During the same period, Republic Services Inc., Ft. Lauderdale, Fla., became the third-largest waste management company in the nation, according to the 2004 Waste Age 100, on the strength of acquisitions and internal growth. In 1999, for instance, Steve Hizel took over Republic Services of Colorado, which at the time was nothing more than six routes divested by Houston-based Waste Management Inc. During the next five years, Hizel turned those six routes into 32 and seven drivers to 35. Overall growth: 400 percent.
Each of those three waste management professionals pursued growth from a different point of view. Flood sought swift, dramatic company growth. Paine wanted to take his family's business to a new level, but steadily and carefully. Hizel wanted to build a solid Republic Services division from a small beginning. Yet despite their different ideals, each planned his company's growth by developing strategies in five basic areas: personnel, marketing, operations, service and automated equipment. Following are some of their tips:
Personnel: Always hire for the future. “When I started, I was hiring people that were running $2 million regions for major companies, Flood says. “As we grew, our people were able to deal with the business.”
Republic Services wanted a pro to manage its six new routes in Denver. “Steve Hizel is an old time garbage person,” says Will Flower, Republic's vice president of communications. “He knows the market and its expectations, and his approach is to exceed expectations.”
Paine says it is important to have enough people to handle growth in every area. A few years ago, his company's customer service lines were maxed out, unable to take additional calls without requiring the customer to hold for what he felt were unreasonable wait times. So, he added extra phone lines. It didn't help, however, because there was not enough staff to handle all of the lines. The solution was to add more people, too.
Marketing: Flood, Paine and Hizel agree that growth comes from opening new markets and building density in existing markets. In choosing new markets, Flood looks for areas that fit IESI's particular expertise in municipal franchises, wins a franchise and then expands into surrounding areas.
Paine says his company looks for areas to grow in, “then we tailor an advertising plan to that area,” he says. “Instead of mass-market advertising, we do a lot of little things, like supporting little leagues and buying sign space at community athletic events. We also sponsor the local symphony. Don't expect immediate results. Just get your name out so that people know you when you call on them.”
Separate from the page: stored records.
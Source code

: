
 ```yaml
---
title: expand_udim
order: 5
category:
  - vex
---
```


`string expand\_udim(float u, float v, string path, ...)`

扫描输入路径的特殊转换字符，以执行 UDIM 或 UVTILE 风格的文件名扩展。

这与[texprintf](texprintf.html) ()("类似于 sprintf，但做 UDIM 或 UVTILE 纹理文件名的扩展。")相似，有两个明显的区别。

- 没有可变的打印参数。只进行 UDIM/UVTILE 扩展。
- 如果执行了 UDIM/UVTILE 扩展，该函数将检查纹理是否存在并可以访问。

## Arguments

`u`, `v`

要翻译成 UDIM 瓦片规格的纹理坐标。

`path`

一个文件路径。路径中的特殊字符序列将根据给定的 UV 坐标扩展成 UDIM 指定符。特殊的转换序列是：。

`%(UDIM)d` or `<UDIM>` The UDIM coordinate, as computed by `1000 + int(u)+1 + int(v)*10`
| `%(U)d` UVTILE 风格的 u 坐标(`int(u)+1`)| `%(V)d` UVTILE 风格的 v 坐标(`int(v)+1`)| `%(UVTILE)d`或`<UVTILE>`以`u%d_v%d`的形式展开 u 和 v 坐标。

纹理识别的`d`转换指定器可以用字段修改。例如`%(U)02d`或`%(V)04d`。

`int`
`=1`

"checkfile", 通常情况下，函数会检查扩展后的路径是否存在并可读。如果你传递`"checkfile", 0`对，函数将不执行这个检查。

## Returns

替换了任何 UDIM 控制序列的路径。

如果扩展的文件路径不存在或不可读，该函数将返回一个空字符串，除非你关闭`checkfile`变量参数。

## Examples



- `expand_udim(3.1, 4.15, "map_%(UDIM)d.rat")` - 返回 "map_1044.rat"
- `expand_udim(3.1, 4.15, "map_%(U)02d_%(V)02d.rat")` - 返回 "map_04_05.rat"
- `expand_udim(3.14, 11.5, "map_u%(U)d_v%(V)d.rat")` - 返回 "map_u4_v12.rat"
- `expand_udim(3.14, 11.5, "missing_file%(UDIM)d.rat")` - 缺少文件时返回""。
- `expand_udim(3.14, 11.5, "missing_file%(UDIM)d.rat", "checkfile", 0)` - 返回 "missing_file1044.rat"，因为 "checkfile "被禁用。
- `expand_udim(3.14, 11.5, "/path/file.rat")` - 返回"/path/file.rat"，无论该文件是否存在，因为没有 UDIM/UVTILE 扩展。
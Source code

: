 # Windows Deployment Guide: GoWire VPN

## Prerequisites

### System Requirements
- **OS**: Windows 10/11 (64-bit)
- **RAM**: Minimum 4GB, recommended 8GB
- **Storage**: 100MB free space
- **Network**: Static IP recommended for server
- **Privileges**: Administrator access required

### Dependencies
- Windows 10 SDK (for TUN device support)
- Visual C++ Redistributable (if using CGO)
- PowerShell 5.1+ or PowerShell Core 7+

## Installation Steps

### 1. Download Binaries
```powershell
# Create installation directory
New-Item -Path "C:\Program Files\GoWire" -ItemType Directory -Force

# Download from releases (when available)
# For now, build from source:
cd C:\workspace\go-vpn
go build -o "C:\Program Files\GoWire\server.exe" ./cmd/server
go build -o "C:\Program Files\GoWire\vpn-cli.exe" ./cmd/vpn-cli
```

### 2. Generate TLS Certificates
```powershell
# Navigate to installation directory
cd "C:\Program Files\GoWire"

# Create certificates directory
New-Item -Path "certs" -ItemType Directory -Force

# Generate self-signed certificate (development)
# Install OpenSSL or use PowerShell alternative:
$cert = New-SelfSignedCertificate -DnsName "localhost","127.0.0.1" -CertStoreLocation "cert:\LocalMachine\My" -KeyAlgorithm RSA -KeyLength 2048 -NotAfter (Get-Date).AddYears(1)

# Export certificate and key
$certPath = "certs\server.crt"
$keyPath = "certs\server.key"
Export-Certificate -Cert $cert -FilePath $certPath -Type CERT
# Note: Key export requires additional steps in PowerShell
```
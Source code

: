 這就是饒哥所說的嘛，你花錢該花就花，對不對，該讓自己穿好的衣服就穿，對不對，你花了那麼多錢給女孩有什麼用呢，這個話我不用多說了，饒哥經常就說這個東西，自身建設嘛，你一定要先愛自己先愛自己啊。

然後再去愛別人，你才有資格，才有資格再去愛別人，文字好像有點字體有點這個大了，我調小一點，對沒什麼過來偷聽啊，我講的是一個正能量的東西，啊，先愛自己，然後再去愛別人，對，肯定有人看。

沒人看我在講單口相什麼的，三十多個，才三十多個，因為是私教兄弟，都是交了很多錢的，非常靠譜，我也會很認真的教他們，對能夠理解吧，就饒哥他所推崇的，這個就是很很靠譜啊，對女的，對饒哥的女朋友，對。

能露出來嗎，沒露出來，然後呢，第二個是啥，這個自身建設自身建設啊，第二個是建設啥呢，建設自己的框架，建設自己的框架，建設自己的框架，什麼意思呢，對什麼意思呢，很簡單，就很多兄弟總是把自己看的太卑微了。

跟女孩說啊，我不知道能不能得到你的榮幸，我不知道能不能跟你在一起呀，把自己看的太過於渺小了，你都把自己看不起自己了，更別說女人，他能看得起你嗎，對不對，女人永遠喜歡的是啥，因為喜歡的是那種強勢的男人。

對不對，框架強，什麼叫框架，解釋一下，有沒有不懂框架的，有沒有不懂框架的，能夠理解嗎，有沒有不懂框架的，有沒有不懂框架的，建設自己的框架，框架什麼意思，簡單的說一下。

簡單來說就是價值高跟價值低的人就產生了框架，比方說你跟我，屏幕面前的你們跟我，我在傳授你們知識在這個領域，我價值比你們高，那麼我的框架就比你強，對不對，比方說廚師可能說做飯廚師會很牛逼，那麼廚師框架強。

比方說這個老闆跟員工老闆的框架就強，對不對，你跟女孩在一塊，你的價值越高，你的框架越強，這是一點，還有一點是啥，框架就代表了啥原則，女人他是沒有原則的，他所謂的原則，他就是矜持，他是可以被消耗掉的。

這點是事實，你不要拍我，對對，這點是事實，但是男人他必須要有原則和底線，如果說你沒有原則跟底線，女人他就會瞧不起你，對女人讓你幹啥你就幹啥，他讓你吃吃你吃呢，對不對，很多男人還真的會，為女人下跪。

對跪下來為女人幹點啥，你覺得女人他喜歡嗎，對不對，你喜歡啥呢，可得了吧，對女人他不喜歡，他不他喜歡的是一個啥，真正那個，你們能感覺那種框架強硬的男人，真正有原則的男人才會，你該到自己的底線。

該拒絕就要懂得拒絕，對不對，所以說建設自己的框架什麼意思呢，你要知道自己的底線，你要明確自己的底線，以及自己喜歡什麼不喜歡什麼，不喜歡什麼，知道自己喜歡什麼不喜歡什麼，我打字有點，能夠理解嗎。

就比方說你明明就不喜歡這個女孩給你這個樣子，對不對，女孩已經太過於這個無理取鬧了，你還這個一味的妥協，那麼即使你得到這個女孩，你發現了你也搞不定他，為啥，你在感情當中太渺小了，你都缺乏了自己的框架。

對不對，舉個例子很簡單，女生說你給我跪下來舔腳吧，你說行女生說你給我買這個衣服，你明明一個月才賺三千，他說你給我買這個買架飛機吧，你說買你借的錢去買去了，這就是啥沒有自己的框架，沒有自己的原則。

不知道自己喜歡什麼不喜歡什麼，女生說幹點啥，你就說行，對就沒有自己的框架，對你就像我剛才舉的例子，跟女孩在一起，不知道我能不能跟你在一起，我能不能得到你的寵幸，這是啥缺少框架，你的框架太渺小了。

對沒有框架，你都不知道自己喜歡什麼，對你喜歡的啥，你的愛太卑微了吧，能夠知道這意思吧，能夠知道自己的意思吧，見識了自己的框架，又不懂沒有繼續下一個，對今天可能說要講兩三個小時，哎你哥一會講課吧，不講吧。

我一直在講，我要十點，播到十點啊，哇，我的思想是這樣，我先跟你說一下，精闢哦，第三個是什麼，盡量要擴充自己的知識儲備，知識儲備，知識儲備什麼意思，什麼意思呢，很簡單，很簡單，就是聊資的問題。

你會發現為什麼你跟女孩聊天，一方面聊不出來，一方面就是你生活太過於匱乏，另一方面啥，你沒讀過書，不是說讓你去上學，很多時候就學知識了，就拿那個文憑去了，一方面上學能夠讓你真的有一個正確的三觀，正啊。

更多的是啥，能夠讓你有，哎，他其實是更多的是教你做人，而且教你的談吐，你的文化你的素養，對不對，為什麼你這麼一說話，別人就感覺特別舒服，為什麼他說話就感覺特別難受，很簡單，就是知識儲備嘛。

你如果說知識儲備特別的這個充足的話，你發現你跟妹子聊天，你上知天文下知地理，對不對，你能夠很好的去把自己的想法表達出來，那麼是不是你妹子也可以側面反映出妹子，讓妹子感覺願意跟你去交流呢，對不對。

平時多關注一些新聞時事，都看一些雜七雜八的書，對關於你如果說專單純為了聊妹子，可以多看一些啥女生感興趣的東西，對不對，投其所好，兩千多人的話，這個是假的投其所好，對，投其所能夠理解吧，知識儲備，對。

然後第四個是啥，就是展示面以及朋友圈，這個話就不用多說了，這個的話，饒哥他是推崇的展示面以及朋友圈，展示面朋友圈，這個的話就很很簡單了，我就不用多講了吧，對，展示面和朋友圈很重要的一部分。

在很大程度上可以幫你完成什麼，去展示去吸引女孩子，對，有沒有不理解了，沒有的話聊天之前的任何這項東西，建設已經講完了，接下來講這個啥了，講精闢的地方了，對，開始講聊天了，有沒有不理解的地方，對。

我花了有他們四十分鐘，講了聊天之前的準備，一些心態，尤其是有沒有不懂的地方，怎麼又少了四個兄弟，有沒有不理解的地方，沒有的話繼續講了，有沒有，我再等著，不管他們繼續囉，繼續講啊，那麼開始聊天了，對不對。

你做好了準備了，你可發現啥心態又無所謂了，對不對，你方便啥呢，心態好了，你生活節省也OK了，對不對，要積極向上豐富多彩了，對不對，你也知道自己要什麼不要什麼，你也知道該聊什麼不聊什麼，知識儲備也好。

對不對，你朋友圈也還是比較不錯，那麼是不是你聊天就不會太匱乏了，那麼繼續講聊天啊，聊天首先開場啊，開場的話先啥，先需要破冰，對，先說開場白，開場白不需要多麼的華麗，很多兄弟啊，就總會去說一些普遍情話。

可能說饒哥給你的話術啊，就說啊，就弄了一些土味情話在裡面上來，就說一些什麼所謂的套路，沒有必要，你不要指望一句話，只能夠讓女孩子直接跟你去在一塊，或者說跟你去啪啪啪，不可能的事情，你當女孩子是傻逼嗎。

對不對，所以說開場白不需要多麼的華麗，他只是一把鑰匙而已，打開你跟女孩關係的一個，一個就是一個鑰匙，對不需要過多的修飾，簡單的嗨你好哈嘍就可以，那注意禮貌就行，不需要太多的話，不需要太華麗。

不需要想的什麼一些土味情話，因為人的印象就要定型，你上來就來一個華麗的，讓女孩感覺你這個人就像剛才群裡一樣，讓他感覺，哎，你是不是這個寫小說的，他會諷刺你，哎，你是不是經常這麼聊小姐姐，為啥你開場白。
According to Hizel, everyone in his company is a salesperson. “It is amazing what drivers see compared to salespeople, who take main routes,” he says. “Drivers are on all the streets, so we have our salespeople attend safety meetings to get to know the drivers.” By getting sales and operations staff together, the company can generate good leads, he says.
Operational strategies: Paine scrutinizes the cost of any growth initiative, looking at personnel needs, equipment, fuel, training and maintenance before moving forward.
Flood worries endlessly about disposal costs related to new business. “Make sure you have no downside risk for disposal in any market you go into,” he advises. “Disposal is the biggest cost factor.”
Hizel uses operations — drivers in particular — to build market density. “We can always get a new customer between points A and B on a route,” he says. “We can give them advantageous pricing because we're already driving past. That's where my drivers look.”
Service: A key component of growth involves maintaining existing business through service. Hizel sums up service succinctly and adds a marketing twist: “Do what you promise, when you promise. Win customers over. Ask for referrals,” he says.
Flood agrees and also suggests providing extras. “Pick up paper around containers. If you can't get to a container because it is blocked, call the customer and let him know. Do the little obvious things. They're important.”
Technology: Paine credits his company's growth, in part, to productivity increases from switching to mostly automated trucks in 1995. Since then, each additional truck is run by one person. This enables the company to maximize its manpower.
Flood says automated equipment also reduces injuries and keeps experienced people on the job. He also notes that fewer injuries help control workers' compensation costs.
Paine's last thought on what not to do?
Don't let your ego influence marketing plans, he says. “There are a lot of accounts you might like to have, but if the cost of a showcase account exceeds revenues, it won't do the company any good, and it will not make you grow.”